_Data excerpts_.
-*-*-

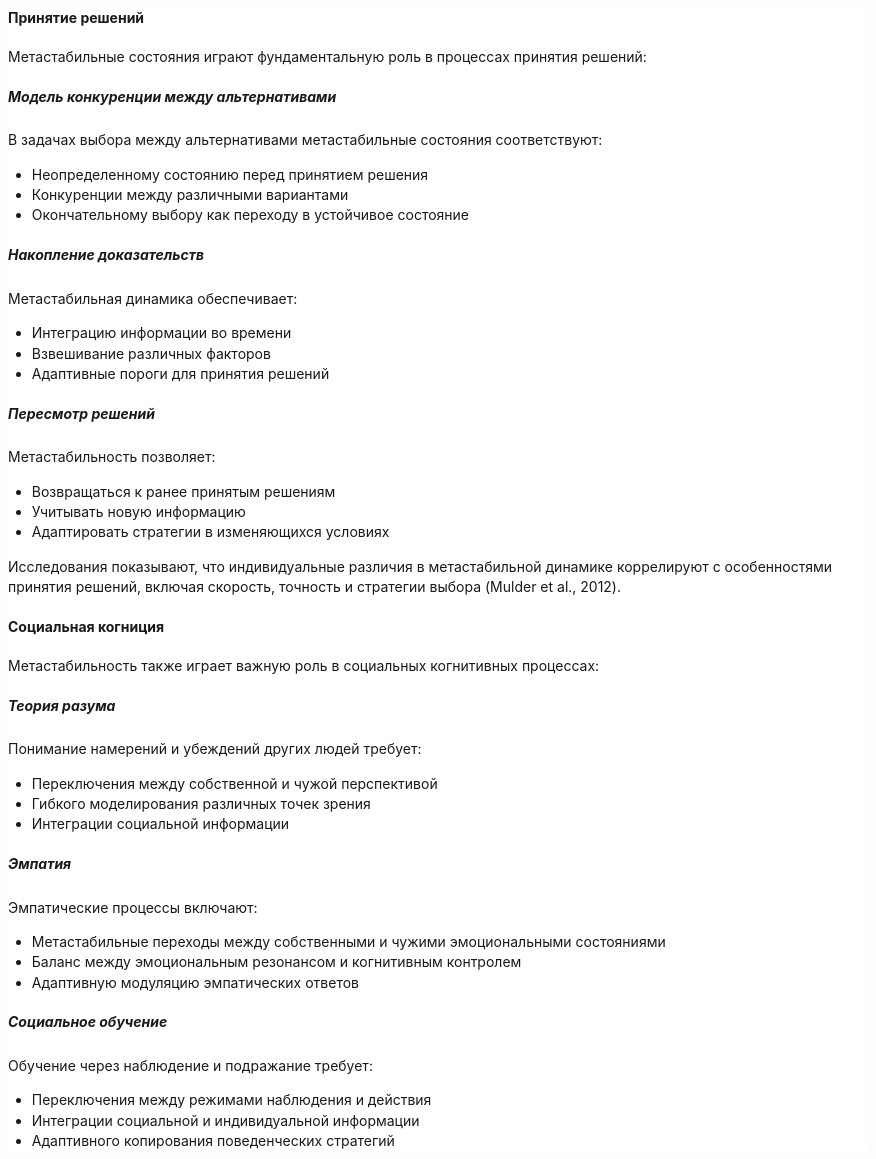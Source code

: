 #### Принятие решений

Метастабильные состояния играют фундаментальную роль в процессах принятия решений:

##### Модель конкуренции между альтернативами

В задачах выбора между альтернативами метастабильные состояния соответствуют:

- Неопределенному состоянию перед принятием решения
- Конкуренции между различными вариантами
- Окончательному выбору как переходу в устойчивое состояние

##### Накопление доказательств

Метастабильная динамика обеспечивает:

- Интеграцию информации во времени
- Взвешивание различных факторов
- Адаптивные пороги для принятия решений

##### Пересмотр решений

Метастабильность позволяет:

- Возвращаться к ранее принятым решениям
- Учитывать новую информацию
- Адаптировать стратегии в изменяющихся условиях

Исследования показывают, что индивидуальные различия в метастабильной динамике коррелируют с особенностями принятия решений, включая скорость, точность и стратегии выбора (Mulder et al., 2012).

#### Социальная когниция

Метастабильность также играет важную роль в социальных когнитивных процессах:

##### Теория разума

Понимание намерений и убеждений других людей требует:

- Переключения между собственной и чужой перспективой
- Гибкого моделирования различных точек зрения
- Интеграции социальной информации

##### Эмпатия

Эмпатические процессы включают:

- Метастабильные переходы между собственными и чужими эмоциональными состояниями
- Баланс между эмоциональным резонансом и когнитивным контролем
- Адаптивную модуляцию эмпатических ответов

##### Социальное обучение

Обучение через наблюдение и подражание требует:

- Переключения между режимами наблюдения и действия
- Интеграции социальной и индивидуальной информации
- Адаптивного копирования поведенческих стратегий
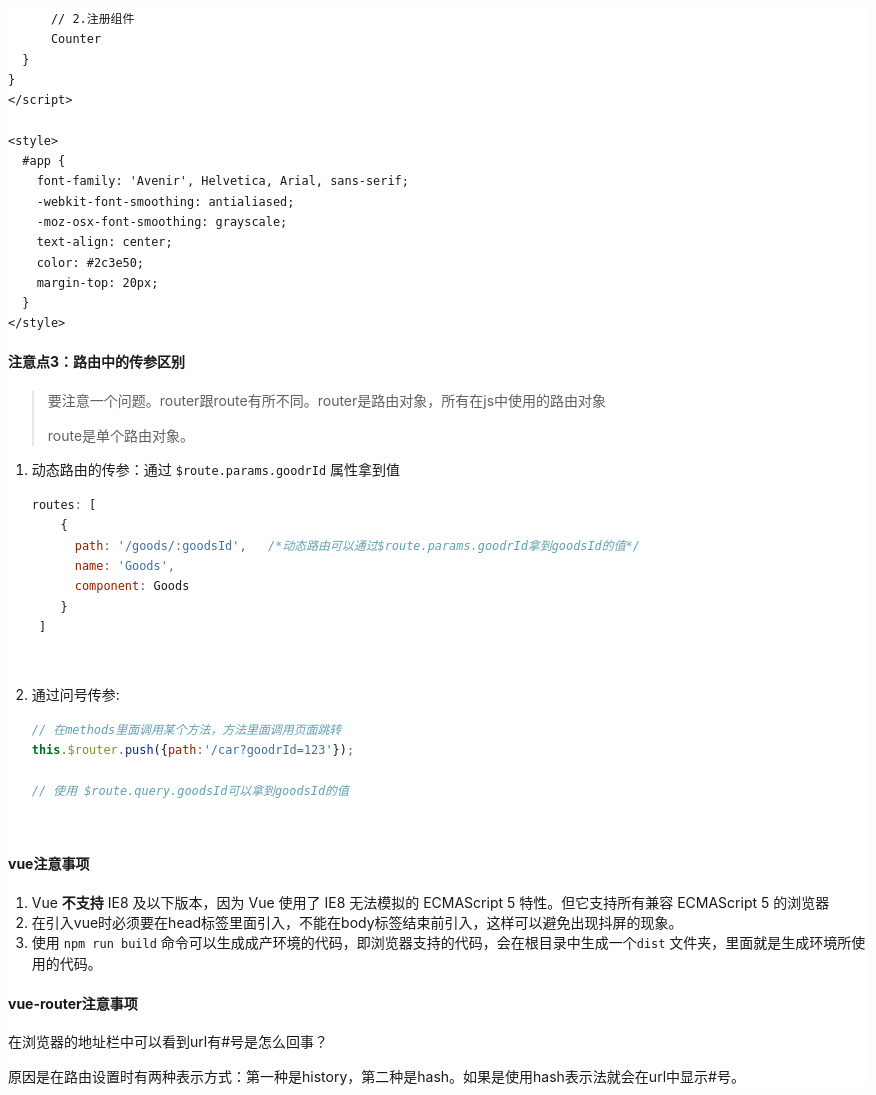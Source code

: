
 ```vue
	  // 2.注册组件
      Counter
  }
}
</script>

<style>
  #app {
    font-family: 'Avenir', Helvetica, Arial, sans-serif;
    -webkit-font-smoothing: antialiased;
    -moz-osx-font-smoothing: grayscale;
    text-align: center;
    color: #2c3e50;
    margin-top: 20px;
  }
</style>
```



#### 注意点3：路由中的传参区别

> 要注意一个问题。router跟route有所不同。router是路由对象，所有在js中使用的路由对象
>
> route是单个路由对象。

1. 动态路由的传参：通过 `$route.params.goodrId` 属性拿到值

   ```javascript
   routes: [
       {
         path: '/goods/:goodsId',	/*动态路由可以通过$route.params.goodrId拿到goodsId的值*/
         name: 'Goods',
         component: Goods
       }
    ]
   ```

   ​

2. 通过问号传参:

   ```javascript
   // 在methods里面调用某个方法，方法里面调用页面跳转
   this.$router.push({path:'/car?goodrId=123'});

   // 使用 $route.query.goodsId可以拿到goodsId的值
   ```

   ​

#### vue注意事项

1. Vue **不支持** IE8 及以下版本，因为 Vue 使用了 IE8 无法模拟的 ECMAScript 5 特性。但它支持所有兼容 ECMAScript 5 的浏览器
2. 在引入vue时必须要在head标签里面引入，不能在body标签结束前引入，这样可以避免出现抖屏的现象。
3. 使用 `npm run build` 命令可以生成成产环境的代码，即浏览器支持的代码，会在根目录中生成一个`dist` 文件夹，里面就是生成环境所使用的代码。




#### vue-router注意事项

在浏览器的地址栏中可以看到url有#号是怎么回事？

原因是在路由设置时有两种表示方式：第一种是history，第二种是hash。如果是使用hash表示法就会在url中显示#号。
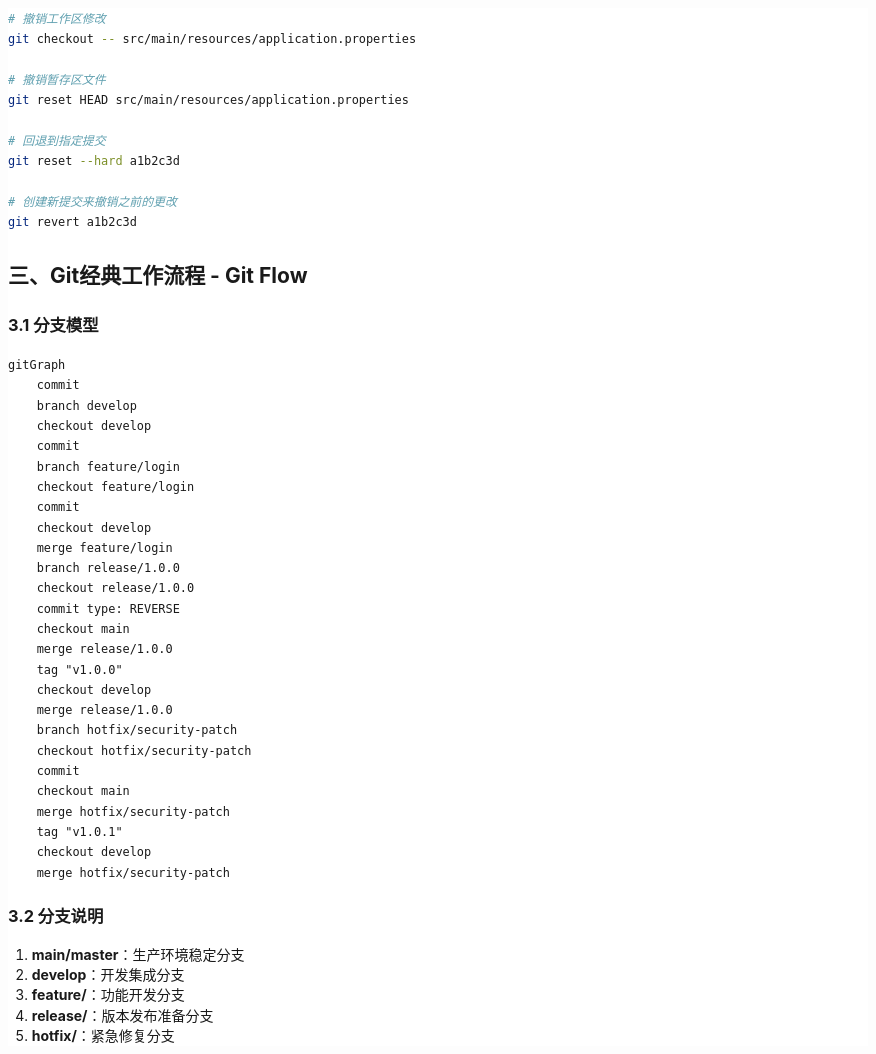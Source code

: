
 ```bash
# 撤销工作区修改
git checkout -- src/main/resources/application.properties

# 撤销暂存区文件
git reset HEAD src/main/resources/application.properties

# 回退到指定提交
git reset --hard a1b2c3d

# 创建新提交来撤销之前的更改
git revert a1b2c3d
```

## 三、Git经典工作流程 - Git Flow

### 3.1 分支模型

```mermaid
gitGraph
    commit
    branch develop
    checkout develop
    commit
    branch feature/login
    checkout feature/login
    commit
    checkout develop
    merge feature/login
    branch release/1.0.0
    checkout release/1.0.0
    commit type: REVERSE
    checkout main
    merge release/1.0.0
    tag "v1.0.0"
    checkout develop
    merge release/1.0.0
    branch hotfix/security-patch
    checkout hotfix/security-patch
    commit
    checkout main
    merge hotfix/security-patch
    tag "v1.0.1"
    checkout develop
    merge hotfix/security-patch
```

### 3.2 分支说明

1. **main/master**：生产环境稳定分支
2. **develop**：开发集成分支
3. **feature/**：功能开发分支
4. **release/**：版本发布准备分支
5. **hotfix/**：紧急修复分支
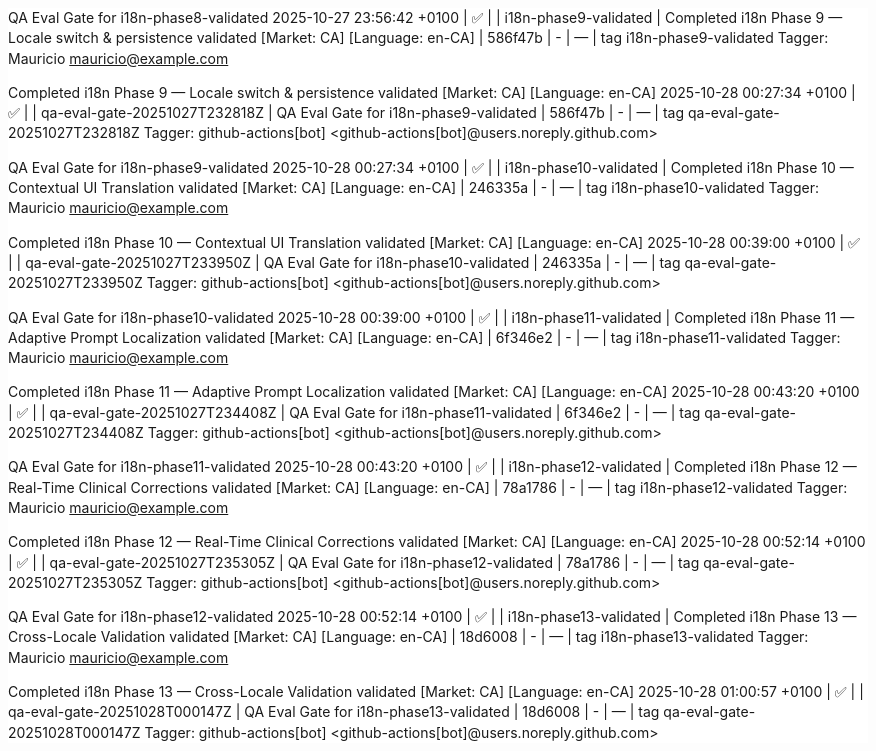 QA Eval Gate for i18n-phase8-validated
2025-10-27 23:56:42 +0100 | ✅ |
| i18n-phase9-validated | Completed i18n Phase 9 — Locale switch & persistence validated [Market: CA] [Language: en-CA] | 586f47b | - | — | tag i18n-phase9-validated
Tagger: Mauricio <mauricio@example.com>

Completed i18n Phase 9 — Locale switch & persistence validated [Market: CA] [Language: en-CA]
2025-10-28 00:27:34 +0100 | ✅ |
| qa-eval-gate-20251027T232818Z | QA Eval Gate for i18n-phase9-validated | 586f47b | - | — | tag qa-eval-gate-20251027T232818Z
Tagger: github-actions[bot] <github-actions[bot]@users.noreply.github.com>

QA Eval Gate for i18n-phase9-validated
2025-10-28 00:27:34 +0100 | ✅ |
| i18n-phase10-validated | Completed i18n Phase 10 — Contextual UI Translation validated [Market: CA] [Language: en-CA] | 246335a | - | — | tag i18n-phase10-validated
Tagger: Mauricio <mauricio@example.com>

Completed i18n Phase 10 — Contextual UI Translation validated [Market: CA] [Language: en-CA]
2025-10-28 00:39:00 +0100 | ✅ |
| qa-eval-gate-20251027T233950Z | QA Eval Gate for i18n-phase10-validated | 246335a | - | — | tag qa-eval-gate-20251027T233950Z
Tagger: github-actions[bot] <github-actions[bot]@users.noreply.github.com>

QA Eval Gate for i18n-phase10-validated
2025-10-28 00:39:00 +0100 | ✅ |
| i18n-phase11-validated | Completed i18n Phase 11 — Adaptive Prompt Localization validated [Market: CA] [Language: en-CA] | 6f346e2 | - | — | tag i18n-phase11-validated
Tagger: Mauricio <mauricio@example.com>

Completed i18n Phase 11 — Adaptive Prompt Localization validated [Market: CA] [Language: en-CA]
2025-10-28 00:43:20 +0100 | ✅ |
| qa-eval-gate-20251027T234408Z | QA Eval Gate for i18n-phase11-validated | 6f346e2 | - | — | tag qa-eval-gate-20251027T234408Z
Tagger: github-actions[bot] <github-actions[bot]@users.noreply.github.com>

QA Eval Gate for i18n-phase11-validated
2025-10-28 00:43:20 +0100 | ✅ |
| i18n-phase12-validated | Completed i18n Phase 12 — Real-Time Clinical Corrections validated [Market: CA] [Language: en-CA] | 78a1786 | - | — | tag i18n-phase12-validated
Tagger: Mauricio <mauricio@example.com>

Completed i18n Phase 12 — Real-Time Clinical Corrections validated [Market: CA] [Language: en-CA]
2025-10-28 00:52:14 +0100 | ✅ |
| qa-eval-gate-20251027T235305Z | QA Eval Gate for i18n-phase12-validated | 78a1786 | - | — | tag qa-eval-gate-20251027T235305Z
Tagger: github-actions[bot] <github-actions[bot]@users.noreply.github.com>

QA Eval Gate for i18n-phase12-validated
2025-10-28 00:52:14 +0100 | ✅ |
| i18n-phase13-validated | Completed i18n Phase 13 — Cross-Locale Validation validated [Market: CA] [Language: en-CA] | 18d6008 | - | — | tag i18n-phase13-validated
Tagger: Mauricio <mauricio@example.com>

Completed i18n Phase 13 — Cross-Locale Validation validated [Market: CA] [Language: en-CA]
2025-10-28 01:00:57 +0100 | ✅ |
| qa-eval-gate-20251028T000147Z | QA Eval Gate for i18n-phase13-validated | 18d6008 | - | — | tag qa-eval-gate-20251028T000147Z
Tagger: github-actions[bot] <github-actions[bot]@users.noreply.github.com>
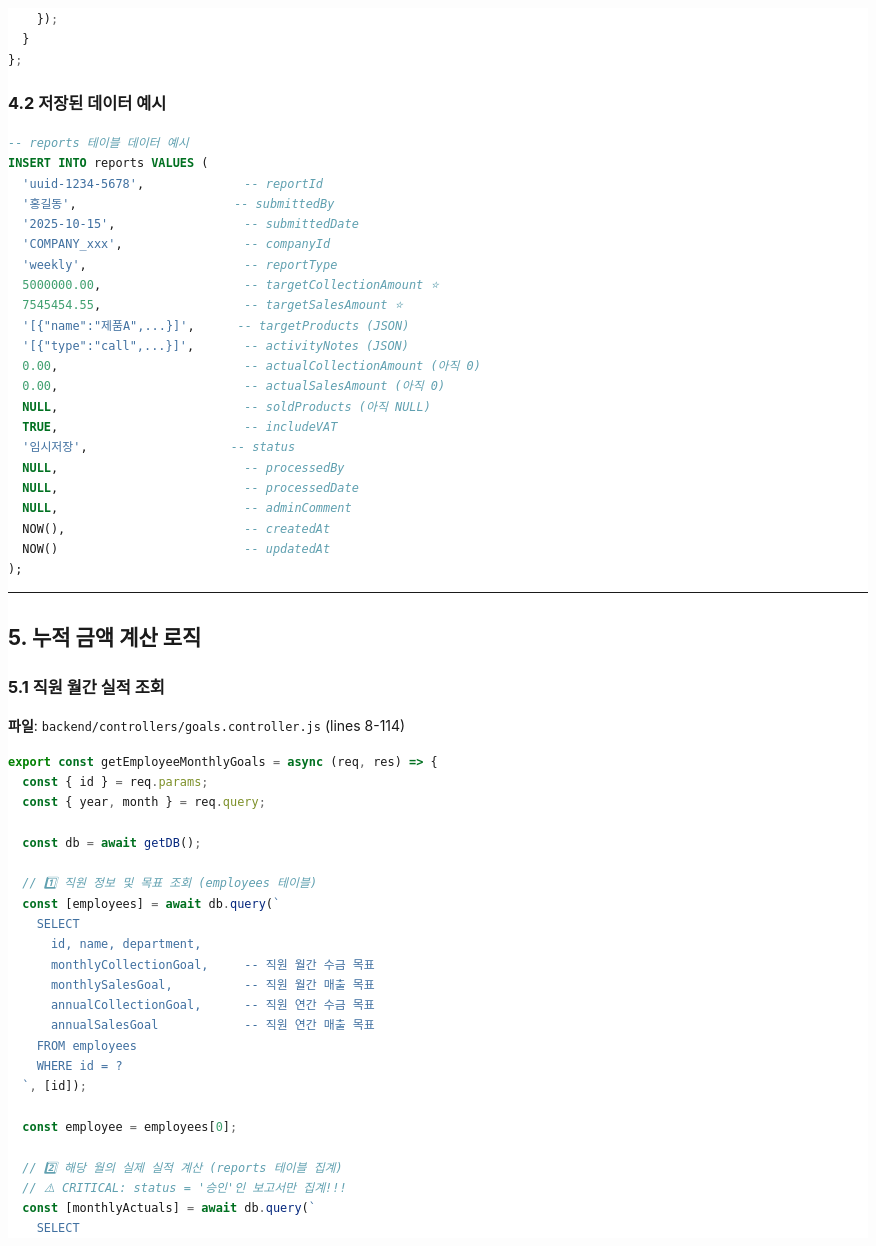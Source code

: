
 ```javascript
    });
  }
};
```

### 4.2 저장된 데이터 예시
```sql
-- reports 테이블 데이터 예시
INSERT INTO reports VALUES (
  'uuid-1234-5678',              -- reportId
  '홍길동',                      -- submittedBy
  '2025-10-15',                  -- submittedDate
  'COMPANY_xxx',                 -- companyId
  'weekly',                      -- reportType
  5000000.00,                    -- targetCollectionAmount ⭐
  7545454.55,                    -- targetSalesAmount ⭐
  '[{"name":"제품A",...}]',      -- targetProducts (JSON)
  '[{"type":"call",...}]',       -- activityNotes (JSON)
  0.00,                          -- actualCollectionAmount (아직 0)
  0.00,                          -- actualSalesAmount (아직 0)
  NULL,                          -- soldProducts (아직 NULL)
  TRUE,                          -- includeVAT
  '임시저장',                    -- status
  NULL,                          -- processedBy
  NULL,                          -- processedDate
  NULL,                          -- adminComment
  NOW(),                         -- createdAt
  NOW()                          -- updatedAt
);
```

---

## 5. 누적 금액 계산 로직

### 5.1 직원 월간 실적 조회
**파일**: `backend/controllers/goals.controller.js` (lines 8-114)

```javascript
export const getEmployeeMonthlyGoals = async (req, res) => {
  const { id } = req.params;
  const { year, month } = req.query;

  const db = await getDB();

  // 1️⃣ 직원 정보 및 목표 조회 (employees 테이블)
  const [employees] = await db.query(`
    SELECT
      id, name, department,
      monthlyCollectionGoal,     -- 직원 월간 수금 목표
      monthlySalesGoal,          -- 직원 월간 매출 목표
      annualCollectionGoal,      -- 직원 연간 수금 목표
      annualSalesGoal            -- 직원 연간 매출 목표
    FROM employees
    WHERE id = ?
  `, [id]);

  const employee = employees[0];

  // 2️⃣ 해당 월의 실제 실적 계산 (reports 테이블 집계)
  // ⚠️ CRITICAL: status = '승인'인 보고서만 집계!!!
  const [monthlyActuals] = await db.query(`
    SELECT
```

-*-*-

Omit the pictures, then repeat exactly each line from the beginning of the listing through the line with "##### Социальное обучение".

_Your solution_.
Source code

: #### Принятие решений

Метастабильные состояния играют фундаментальную роль в процессах принятия решений:

##### Модель конкуренции между альтернативами

В задачах выбора между альтернативами метастабильные состояния соответствуют:

- Неопределенному состоянию перед принятием решения
- Конкуренции между различными вариантами
- Окончательному выбору как переходу в устойчивое состояние

##### Накопление доказательств

Метастабильная динамика обеспечивает:

- Интеграцию информации во времени
- Взвешивание различных факторов
- Адаптивные пороги для принятия решений

##### Пересмотр решений

Метастабильность позволяет:

- Возвращаться к ранее принятым решениям
- Учитывать новую информацию
- Адаптировать стратегии в изменяющихся условиях

Исследования показывают, что индивидуальные различия в метастабильной динамике коррелируют с особенностями принятия решений, включая скорость, точность и стратегии выбора (Mulder et al., 2012).

#### Социальная когниция

Метастабильность также играет важную роль в социальных когнитивных процессах:

##### Теория разума

Понимание намерений и убеждений других людей требует:

- Переключения между собственной и чужой перспективой
- Гибкого моделирования различных точек зрения
- Интеграции социальной информации

##### Эмпатия

Эмпатические процессы включают:

- Метастабильные переходы между собственными и чужими эмоциональными состояниями
- Баланс между эмоциональным резонансом и когнитивным контролем
- Адаптивную модуляцию эмпатических ответов

##### Социальное обучение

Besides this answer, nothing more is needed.